[What you should do] Look through the entries. Copy each line that has the word "name".

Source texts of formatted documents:
++++++++++++++++++++

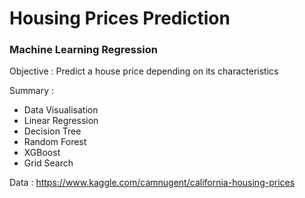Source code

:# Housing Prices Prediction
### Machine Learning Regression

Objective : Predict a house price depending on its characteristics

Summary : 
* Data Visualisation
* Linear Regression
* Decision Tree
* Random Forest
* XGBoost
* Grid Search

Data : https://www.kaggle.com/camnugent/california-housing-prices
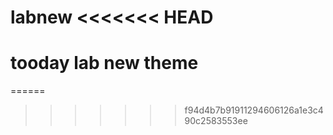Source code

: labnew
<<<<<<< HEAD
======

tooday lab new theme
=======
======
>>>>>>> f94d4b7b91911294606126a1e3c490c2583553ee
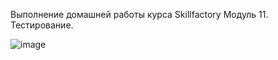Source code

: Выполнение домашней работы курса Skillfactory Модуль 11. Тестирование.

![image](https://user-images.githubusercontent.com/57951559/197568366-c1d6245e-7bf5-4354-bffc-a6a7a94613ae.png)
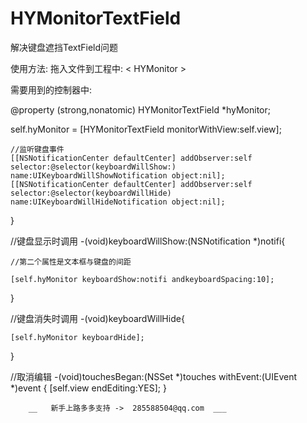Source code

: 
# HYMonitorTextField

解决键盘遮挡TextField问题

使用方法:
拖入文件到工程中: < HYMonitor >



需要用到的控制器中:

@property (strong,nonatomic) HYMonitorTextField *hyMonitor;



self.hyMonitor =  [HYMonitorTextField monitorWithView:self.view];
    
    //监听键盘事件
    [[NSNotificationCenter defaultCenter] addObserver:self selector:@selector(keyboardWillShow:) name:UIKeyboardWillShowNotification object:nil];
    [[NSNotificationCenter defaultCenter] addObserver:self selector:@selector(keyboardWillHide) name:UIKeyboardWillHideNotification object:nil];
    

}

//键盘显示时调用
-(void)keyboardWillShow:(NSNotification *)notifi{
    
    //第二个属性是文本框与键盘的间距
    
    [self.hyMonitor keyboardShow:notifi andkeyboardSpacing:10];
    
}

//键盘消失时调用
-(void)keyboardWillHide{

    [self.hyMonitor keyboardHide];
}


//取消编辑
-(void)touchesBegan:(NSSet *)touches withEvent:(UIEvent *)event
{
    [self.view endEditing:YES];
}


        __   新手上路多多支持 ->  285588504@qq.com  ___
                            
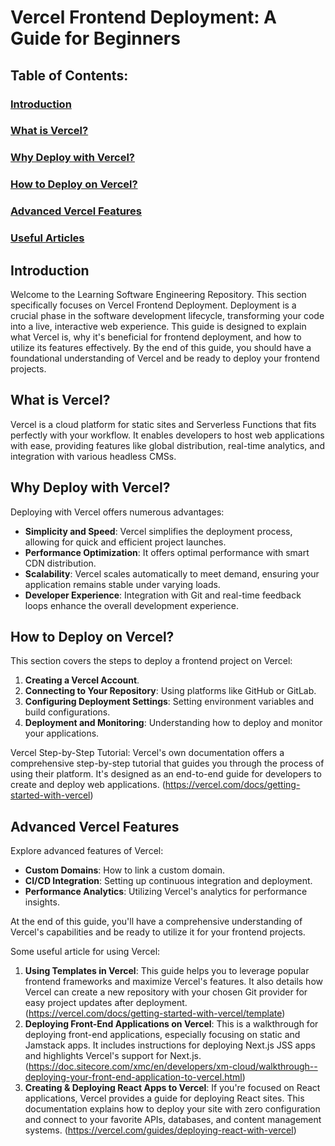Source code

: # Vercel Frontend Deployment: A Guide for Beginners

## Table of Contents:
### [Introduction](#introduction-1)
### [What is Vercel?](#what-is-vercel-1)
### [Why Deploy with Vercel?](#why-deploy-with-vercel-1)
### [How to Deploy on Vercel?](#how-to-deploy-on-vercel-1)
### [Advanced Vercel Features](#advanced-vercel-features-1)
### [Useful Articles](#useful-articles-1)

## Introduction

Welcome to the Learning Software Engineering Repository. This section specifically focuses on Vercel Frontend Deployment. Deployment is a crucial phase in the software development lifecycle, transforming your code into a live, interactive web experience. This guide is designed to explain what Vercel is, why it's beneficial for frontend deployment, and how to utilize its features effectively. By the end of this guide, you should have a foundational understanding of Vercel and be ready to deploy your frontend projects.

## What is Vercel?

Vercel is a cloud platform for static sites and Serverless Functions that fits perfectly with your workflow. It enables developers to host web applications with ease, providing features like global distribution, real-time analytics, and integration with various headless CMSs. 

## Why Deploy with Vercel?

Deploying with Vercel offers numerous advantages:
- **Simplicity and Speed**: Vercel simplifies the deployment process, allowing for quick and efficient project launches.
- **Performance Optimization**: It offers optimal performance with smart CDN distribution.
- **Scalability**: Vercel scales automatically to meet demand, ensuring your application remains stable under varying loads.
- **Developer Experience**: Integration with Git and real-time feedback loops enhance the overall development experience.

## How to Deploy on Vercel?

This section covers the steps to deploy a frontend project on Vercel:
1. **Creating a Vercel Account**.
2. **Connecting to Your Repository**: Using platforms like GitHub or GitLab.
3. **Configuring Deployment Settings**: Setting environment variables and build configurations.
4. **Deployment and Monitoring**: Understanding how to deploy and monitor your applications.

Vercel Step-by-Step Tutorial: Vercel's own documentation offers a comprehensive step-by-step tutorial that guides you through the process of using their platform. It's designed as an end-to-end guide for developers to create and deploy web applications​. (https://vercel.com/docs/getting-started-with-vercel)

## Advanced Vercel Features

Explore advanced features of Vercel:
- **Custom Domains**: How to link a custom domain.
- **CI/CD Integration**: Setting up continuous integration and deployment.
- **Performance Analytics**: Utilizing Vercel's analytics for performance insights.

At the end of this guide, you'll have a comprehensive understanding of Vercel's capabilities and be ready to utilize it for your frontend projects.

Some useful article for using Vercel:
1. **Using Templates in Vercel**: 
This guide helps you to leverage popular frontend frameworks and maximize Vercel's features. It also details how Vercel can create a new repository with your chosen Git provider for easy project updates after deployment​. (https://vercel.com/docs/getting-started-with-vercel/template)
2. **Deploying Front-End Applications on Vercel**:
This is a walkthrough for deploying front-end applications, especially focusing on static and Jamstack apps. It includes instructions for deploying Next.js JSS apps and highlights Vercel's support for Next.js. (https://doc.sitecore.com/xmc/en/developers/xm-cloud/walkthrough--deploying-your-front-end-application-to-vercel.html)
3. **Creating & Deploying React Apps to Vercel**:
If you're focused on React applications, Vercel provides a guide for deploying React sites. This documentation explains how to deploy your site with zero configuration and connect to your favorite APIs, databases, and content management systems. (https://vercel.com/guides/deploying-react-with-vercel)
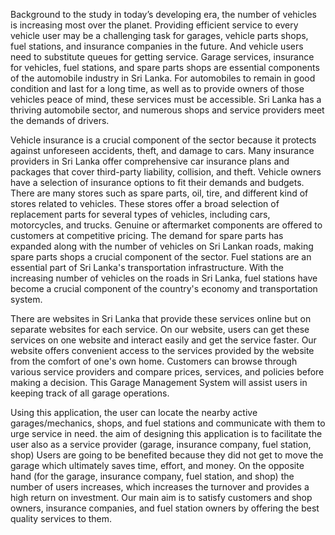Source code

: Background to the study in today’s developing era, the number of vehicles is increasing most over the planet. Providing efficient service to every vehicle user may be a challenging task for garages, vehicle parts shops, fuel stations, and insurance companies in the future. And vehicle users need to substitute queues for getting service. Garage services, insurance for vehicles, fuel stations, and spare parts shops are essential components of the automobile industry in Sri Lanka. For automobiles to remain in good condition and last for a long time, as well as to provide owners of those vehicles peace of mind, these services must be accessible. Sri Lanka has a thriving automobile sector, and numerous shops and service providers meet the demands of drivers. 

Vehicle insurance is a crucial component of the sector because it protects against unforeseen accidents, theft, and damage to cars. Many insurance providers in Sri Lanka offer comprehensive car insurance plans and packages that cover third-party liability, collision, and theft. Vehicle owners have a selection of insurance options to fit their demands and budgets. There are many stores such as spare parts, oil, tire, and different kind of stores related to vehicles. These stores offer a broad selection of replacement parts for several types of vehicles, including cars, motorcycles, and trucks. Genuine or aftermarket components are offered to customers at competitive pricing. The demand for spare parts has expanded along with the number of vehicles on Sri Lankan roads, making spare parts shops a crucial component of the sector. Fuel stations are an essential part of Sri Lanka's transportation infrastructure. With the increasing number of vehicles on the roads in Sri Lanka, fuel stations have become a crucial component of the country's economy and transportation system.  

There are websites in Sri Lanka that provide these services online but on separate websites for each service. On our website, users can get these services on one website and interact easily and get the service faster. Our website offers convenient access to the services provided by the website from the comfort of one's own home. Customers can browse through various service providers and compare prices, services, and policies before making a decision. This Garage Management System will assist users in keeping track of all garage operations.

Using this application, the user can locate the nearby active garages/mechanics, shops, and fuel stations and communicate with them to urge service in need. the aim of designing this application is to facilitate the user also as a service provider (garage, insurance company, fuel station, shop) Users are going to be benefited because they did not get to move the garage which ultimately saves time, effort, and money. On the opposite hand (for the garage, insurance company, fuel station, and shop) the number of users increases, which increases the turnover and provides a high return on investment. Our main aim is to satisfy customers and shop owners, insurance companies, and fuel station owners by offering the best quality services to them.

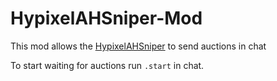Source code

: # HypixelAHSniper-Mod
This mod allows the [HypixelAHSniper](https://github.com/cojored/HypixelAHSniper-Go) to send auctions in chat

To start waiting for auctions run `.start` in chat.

++++++++++++++++++++

[Task response]
    [[NSNotificationCenter defaultCenter] addObserver:self selector:@selector(keyboardWillShow:) name:UIKeyboardWillShowNotification object:nil];
    [[NSNotificationCenter defaultCenter] addObserver:self selector:@selector(keyboardWillHide) name:UIKeyboardWillHideNotification object:nil];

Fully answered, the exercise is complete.